Intelligent semantic search over unstructured data (text, photos, and audio) is made possible by generative AI using vectors. Building recommendation systems, anomaly detection, and conversational AI all depend on vectors. MongoDB’s intrinsic capabilities enable a wide range of use cases that result in transformational user experiences.
The combined strength of MongoDB and vectors
Unmatched ease of use
Stay away from the tax on synchronization. There is no need to sync data between your operational and vector databases because Atlas Vector Search is integrated into the core database, which saves time, simplifies things, and guards against mistakes.

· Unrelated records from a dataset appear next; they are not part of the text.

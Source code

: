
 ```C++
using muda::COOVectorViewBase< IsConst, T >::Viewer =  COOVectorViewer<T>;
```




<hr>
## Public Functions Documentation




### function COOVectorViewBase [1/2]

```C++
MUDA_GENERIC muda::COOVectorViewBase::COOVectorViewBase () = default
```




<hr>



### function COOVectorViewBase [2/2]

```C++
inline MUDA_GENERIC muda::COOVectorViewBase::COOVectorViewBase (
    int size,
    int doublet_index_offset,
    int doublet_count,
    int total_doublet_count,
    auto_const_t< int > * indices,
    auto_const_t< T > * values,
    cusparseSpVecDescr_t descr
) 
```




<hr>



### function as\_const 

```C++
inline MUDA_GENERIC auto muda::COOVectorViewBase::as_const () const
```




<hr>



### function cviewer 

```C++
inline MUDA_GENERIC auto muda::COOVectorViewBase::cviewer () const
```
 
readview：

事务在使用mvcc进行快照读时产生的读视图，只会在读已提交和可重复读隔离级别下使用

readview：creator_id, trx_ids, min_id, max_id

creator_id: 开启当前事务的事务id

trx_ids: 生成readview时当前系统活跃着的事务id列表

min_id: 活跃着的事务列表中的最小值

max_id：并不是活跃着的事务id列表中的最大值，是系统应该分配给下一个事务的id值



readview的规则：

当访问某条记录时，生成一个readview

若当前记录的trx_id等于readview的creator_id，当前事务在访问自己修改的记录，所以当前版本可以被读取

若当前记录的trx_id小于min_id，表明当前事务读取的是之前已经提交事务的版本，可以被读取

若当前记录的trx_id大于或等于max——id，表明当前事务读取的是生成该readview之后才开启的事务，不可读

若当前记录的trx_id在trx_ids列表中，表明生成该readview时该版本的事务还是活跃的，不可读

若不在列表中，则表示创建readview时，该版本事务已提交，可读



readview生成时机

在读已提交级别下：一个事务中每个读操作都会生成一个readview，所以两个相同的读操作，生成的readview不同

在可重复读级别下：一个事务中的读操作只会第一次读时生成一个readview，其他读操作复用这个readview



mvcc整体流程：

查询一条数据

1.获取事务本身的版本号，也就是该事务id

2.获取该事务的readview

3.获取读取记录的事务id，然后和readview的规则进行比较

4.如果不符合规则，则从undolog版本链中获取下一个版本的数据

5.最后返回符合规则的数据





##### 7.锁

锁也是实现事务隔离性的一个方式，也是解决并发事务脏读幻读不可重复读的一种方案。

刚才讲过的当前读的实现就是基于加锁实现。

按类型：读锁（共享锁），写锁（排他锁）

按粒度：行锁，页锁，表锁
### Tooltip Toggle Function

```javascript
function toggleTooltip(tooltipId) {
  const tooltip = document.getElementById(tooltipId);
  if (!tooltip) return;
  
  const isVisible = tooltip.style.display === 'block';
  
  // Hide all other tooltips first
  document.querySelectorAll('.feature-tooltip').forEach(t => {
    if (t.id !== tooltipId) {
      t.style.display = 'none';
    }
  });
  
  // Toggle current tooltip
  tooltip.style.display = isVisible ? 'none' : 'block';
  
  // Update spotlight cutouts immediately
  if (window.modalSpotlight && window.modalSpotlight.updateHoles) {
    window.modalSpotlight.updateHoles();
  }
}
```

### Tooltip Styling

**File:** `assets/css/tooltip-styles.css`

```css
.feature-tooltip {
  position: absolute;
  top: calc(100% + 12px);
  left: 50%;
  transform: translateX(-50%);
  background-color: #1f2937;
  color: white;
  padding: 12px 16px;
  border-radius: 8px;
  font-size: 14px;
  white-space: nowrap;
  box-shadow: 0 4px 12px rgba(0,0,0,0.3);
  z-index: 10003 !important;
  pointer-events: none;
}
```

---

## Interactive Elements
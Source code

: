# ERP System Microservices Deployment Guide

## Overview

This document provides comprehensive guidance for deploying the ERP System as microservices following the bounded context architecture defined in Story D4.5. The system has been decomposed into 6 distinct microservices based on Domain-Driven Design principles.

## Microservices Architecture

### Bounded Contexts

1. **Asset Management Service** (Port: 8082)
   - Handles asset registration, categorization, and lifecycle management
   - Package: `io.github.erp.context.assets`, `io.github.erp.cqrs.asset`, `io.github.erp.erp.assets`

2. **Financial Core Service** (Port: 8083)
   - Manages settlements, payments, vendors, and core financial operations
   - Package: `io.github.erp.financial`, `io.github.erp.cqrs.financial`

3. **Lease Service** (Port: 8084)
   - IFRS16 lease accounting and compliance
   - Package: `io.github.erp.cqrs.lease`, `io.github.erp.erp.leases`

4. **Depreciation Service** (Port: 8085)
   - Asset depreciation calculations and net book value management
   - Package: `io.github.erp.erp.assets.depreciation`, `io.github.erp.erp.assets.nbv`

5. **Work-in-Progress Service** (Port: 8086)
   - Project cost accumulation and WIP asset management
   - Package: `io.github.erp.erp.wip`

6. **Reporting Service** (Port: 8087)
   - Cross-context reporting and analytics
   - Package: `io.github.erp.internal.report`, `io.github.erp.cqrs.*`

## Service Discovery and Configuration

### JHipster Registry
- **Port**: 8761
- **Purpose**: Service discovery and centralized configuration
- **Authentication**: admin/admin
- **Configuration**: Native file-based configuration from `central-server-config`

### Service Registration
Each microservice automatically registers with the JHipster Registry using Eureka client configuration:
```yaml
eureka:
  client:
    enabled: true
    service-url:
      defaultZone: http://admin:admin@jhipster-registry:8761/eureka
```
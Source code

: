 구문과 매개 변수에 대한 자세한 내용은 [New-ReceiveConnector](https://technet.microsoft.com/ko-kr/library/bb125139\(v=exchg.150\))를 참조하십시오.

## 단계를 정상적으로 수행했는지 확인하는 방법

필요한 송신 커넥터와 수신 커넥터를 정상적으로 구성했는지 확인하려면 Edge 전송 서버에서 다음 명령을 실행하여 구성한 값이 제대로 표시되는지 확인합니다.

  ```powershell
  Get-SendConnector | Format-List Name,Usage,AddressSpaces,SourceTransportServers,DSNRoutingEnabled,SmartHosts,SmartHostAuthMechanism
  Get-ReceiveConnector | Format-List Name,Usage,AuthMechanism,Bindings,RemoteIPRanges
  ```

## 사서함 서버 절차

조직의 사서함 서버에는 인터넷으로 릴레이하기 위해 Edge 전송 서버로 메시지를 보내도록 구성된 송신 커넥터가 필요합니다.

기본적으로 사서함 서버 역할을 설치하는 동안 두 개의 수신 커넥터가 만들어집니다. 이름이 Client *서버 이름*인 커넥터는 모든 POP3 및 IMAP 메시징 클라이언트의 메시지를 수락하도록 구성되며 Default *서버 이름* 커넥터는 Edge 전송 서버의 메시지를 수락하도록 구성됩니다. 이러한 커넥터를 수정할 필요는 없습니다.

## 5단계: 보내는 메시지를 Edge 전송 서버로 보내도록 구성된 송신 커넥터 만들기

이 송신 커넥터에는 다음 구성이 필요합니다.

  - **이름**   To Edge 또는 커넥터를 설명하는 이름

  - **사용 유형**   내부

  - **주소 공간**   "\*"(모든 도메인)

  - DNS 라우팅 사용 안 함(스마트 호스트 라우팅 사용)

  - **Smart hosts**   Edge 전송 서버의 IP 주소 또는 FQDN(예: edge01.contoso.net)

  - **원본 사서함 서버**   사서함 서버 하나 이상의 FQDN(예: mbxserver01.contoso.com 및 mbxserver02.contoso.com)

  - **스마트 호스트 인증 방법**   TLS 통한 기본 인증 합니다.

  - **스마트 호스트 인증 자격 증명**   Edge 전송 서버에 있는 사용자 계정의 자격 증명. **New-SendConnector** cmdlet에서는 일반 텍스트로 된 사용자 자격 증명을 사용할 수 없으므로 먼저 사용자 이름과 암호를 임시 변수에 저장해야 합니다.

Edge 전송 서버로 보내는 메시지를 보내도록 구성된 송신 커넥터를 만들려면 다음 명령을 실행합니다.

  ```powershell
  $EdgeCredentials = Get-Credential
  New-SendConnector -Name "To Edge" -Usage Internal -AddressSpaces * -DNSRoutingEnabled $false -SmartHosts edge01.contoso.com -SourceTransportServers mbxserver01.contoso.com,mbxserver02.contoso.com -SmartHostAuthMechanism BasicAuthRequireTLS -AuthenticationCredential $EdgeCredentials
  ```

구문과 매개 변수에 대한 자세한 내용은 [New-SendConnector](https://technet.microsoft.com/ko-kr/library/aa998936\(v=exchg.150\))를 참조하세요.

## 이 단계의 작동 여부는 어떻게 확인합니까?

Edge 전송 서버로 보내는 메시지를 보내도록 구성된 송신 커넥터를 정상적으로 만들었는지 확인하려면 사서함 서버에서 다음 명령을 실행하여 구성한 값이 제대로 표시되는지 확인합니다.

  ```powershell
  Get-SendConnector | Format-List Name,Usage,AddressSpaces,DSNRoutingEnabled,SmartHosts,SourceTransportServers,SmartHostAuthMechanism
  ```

Both your vector and operational data remain in one location.
Strong query capabilities
For strong hybrid search use cases in a single database, effortlessly integrate vector searches with filters on meta-data, graph lookups, aggregation pipelines, geo-spatial search, and lexical search.
Better scaling for applications that use vector searches
The distributed design of MongoDB scales vector search separately from the core database, in contrast to other systems. This leads to better performance at scale by enabling genuine workload segregation and vector query optimization.
Study up on Search Nodes
Vector database that is ready for enterprise use
High availability and security are integrated. You can be guaranteed that your workloads are operating with the same dependable enterprise-grade security and availability that MongoDB is renowned for because vector data is stored directly in Atlas alongside your operational data.
Customer success stories for Atlas Vector Search
Deploying our search data to Atlas Search Nodes just required a few mouse clicks, making it exceedingly simple. Additionally, vector search’s memory needs can now precisely match our Atlas Search Node deployment. This is an important factor to maintain vector search efficient and quick.
Use cases for vector search
- See every use case
- Look for Semantic Search
- focuses on meaning and gives priority to user intent by figuring out why users are seeking as well as what they enter. This allows for the provision of more precise and contextual search results.